David Head looks at how Spanish American privateering worked and who engaged in it; how the U.S. government responded; how privateers and their supporters evaded or exploited laws and international relations; what motivated men to choose this line of work; and ultimately, what it meant to them to sail for the new republics of Spanish America. His findings broaden our understanding of the experience of being an American in a wider world.

Head provides fascinating accounts of privateering in thoughtful and engaging prose.
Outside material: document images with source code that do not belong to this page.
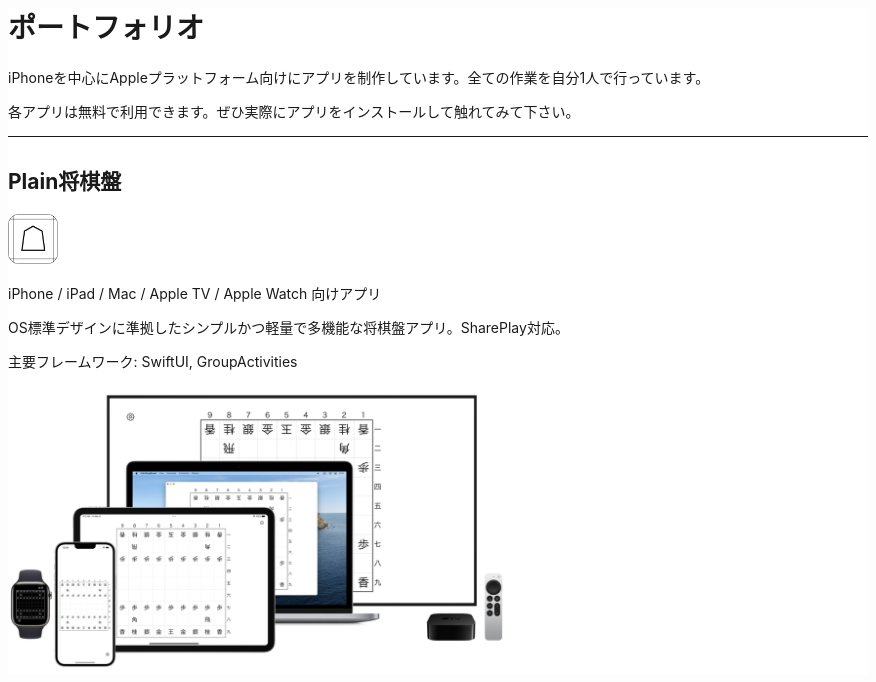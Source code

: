 ポートフォリオ
============

iPhoneを中心にAppleプラットフォーム向けにアプリを制作しています。全ての作業を自分1人で行っています。

各アプリは無料で利用できます。ぜひ実際にアプリをインストールして触れてみて下さい。

* * *

Plain将棋盤
-----------------

<img src="Plain将棋盤/icon.png" width="50">

iPhone / iPad / Mac / Apple TV / Apple Watch 向けアプリ

OS標準デザインに準拠したシンプルかつ軽量で多機能な将棋盤アプリ。SharePlay対応。

主要フレームワーク: SwiftUI, GroupActivities

<img src="Plain将棋盤/top1200w.png" width="500">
Appropriate for both university and public libraries.

—M.A. Burkholder, Choice

All in all, Privateers of the Americas is a solid contribution to the literature regarding Spanish American privateering. Head has presented a fine distillation of the privateering enterprise. His research is admirable, his writing style is eminently readable, and his analysis of the workings of the business of Spanish American 'privateering' is unassailable.

—Fred Leiner, Northern Mariner

Head effectively explores the world of privateers in the early American Republic and illustrates how the complicated geopolitical context in the Americas, at least between 1808 and 1820, promoted privateering. . . It is an enjoyable read on a topic that is understudied in privateering history and the history of the early American Republic.
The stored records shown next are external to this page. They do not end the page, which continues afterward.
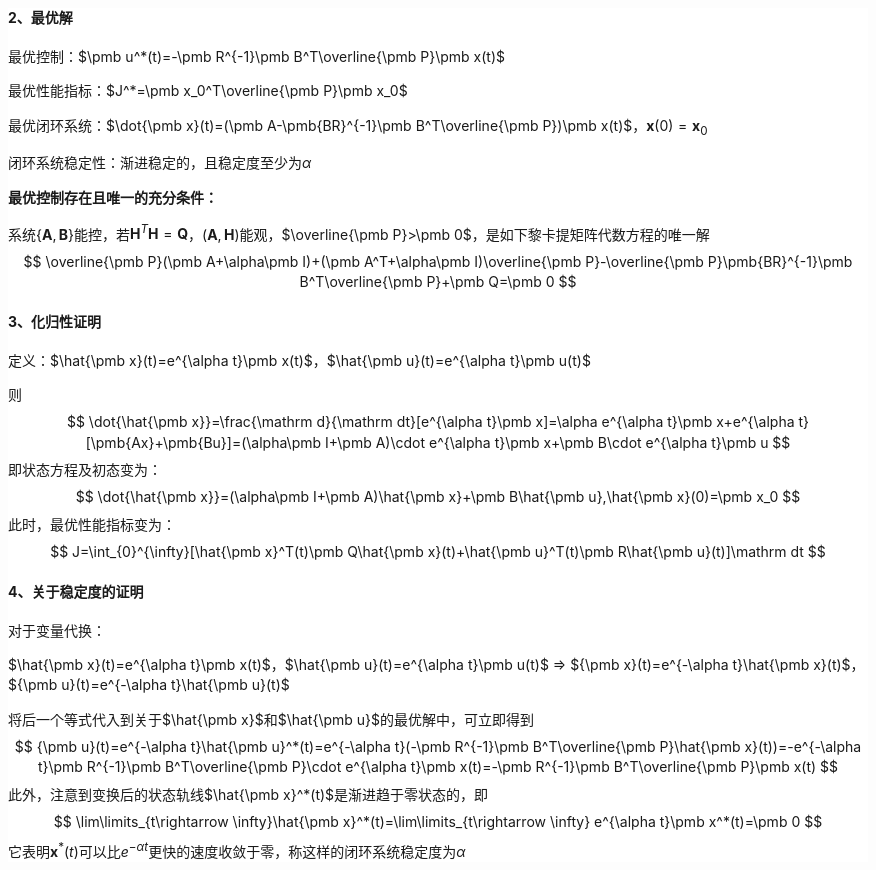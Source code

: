 #### 2、最优解

最优控制：$\pmb u^*(t)=-\pmb R^{-1}\pmb B^T\overline{\pmb P}\pmb x(t)$

最优性能指标：$J^*=\pmb x_0^T\overline{\pmb P}\pmb x_0$

最优闭环系统：$\dot{\pmb x}(t)=(\pmb A-\pmb{BR}^{-1}\pmb B^T\overline{\pmb P})\pmb x(t)$，$\pmb x(0)=\pmb x_0$

闭环系统稳定性：渐进稳定的，且稳定度至少为$\alpha$

**最优控制存在且唯一的充分条件：**

系统$\{\pmb A,\pmb B\}$能控，若$\pmb H^T \pmb H=\pmb Q$，$(\pmb A,\pmb H)$能观，$\overline{\pmb P}>\pmb 0$，是如下黎卡提矩阵代数方程的唯一解
$$
\overline{\pmb P}(\pmb A+\alpha\pmb I)+(\pmb A^T+\alpha\pmb I)\overline{\pmb P}-\overline{\pmb P}\pmb{BR}^{-1}\pmb B^T\overline{\pmb P}+\pmb Q=\pmb 0
$$

#### 3、化归性证明

定义：$\hat{\pmb x}(t)=e^{\alpha t}\pmb x(t)$，$\hat{\pmb u}(t)=e^{\alpha t}\pmb u(t)$

则
$$
\dot{\hat{\pmb x}}=\frac{\mathrm d}{\mathrm dt}[e^{\alpha t}\pmb x]=\alpha e^{\alpha t}\pmb x+e^{\alpha t}[\pmb{Ax}+\pmb{Bu}]=(\alpha\pmb I+\pmb A)\cdot e^{\alpha t}\pmb x+\pmb B\cdot e^{\alpha t}\pmb u
$$
即状态方程及初态变为：
$$
\dot{\hat{\pmb x}}=(\alpha\pmb I+\pmb A)\hat{\pmb x}+\pmb B\hat{\pmb u},\hat{\pmb x}(0)=\pmb x_0
$$
此时，最优性能指标变为：
$$
J=\int_{0}^{\infty}[\hat{\pmb x}^T(t)\pmb Q\hat{\pmb x}(t)+\hat{\pmb u}^T(t)\pmb R\hat{\pmb u}(t)]\mathrm dt
$$

#### 4、关于稳定度的证明

对于变量代换：

$\hat{\pmb x}(t)=e^{\alpha t}\pmb x(t)$，$\hat{\pmb u}(t)=e^{\alpha t}\pmb u(t)$ $\Rightarrow$ ${\pmb x}(t)=e^{-\alpha t}\hat{\pmb x}(t)$，${\pmb u}(t)=e^{-\alpha t}\hat{\pmb u}(t)$ 

将后一个等式代入到关于$\hat{\pmb x}$和$\hat{\pmb u}$的最优解中，可立即得到
$$
{\pmb u}(t)=e^{-\alpha t}\hat{\pmb u}^*(t)=e^{-\alpha t}(-\pmb R^{-1}\pmb B^T\overline{\pmb P}\hat{\pmb x}(t))=-e^{-\alpha t}\pmb R^{-1}\pmb B^T\overline{\pmb P}\cdot e^{\alpha t}\pmb x(t)=-\pmb R^{-1}\pmb B^T\overline{\pmb P}\pmb x(t)
$$
此外，注意到变换后的状态轨线$\hat{\pmb x}^*(t)$是渐进趋于零状态的，即
$$
\lim\limits_{t\rightarrow \infty}\hat{\pmb x}^*(t)=\lim\limits_{t\rightarrow \infty} e^{\alpha t}\pmb x^*(t)=\pmb 0
$$
它表明$\pmb x^*(t)$可以比$e^{-\alpha t}$更快的速度收敛于零，称这样的闭环系统稳定度为$\alpha$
—Patrick Klinger, H-War, H-Net Reviews

In Privateers of the Americas, David Head persuasively argues that privateering also provides a useful lens for examining American diplomatic history in the early nineteenth century. His book also clearly demonstrates the complicated interrelationships - the 'geopolitics' - that bound together the United States, Spain, Portugal, France, Great Britain, and the emerging revolutionary republics of Latin America in a complicated Atlantic world.

—Carl E. Swanson, International Journal of Maritime History

By focusing on the Atlantic world instead of continental borderlands, this book contributes a new perspective to the literature on U.S. relations with Spanish America during the age of revolution. . . . The book's key contributions lie in its careful elucidation of the mechanics of privateering and how the enterprise was shaped by interrelated incentives in international relations, local markets, and federal law.

—Dael A. Norwood, Journal of American History

Head's close examination of four privateer bases, both on American soil and in disputed territories, illuminates a chapter of privateering little studied before.

—Kathryn Mudgett, Early American Literature

Winner

John Gardner Maritime Research Award, Mystic Seaport Museum

About the Author/Editor

DAVID HEAD is a lecturer of history at the University of Central Florida and the author of Privateers of the Americas: Spanish American Privateering from the United States in the Early Republic (Georgia).